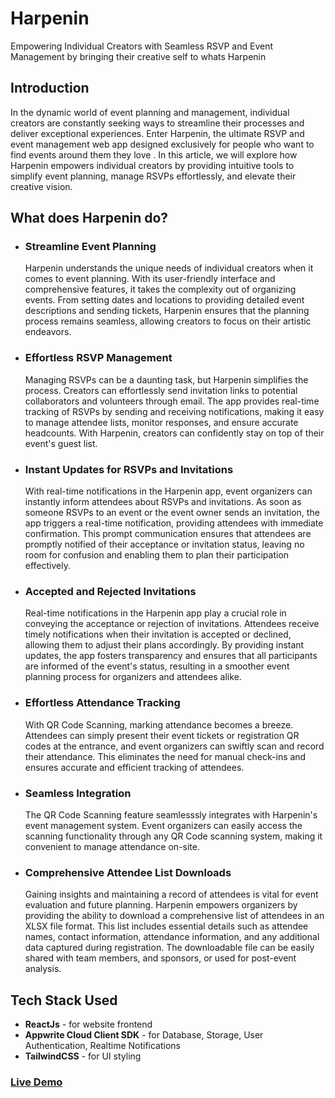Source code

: # Harpenin
Empowering Individual Creators with Seamless RSVP and Event Management by bringing their creative self to whats Harpenin

## Introduction
In the dynamic world of event planning and management, individual creators are constantly seeking ways to streamline their processes and deliver exceptional experiences. Enter Harpenin, the ultimate RSVP and event management web app designed exclusively for people who want to find events around them they love . In this article, we will explore how Harpenin empowers individual creators by providing intuitive tools to simplify event planning, manage RSVPs effortlessly, and elevate their creative vision.

## What does Harpenin do?
- ### Streamline Event Planning
    Harpenin understands the unique needs of individual creators when it comes to event planning. With its user-friendly interface and comprehensive features, it takes the complexity out of organizing events. From setting dates and locations to providing detailed event descriptions and sending tickets, Harpenin ensures that the planning process remains seamless, allowing creators to focus on their artistic endeavors.

- ### Effortless RSVP Management
    Managing RSVPs can be a daunting task, but Harpenin simplifies the process. Creators can effortlessly send invitation links to potential collaborators and volunteers through email. The app provides real-time tracking of RSVPs by sending and receiving notifications, making it easy to manage attendee lists, monitor responses, and ensure accurate headcounts. With Harpenin, creators can confidently stay on top of their event's guest list.

- ### Instant Updates for RSVPs and Invitations
    With real-time notifications in the Harpenin app, event organizers can instantly inform attendees about RSVPs and invitations. As soon as someone RSVPs to an event or the event owner sends an invitation, the app triggers a real-time notification, providing attendees with immediate confirmation. This prompt communication ensures that attendees are promptly notified of their acceptance or invitation status, leaving no room for confusion and enabling them to plan their participation effectively.

- ### Accepted and Rejected Invitations
    Real-time notifications in the Harpenin app play a crucial role in conveying the acceptance or rejection of invitations. Attendees receive timely notifications when their invitation is accepted or declined, allowing them to adjust their plans accordingly. By providing instant updates, the app fosters transparency and ensures that all participants are informed of the event's status, resulting in a smoother event planning process for organizers and attendees alike.

- ### Effortless Attendance Tracking
    With QR Code Scanning, marking attendance becomes a breeze. Attendees can simply present their event tickets or registration QR codes at the entrance, and event organizers can swiftly scan and record their attendance. This eliminates the need for manual check-ins and ensures accurate and efficient tracking of attendees.

- ### Seamless Integration
    The QR Code Scanning feature seamlesssly integrates with Harpenin's event management system. Event organizers can easily access the scanning functionality through any QR Code scanning system, making it convenient to manage attendance on-site.

- ### Comprehensive Attendee List Downloads
    Gaining insights and maintaining a record of attendees is vital for event evaluation and future planning. Harpenin empowers organizers by providing the ability to download a comprehensive list of attendees in an XLSX file format. This list includes essential details such as attendee names, contact information, attendance information, and any additional data captured during registration. The downloadable file can be easily shared with team members, and sponsors, or used for post-event analysis.

## Tech Stack Used
- **ReactJs** - for website frontend
- **Appwrite Cloud Client SDK** - for Database, Storage, User Authentication, Realtime Notifications
- **TailwindCSS** - for UI styling

### [Live Demo](https://harpenin.onrender.com)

> Aim of the task
Return each line among the entries that holds the word "status".

> Response to the task
    With real-time notifications in the Harpenin app, event organizers can instantly inform attendees about RSVPs and invitations. As soon as someone RSVPs to an event or the event owner sends an invitation, the app triggers a real-time notification, providing attendees with immediate confirmation. This prompt communication ensures that attendees are promptly notified of their acceptance or invitation status, leaving no room for confusion and enabling them to plan their participation effectively.
    Real-time notifications in the Harpenin app play a crucial role in conveying the acceptance or rejection of invitations. Attendees receive timely notifications when their invitation is accepted or declined, allowing them to adjust their plans accordingly. By providing instant updates, the app fosters transparency and ensures that all participants are informed of the event's status, resulting in a smoother event planning process for organizers and attendees alike.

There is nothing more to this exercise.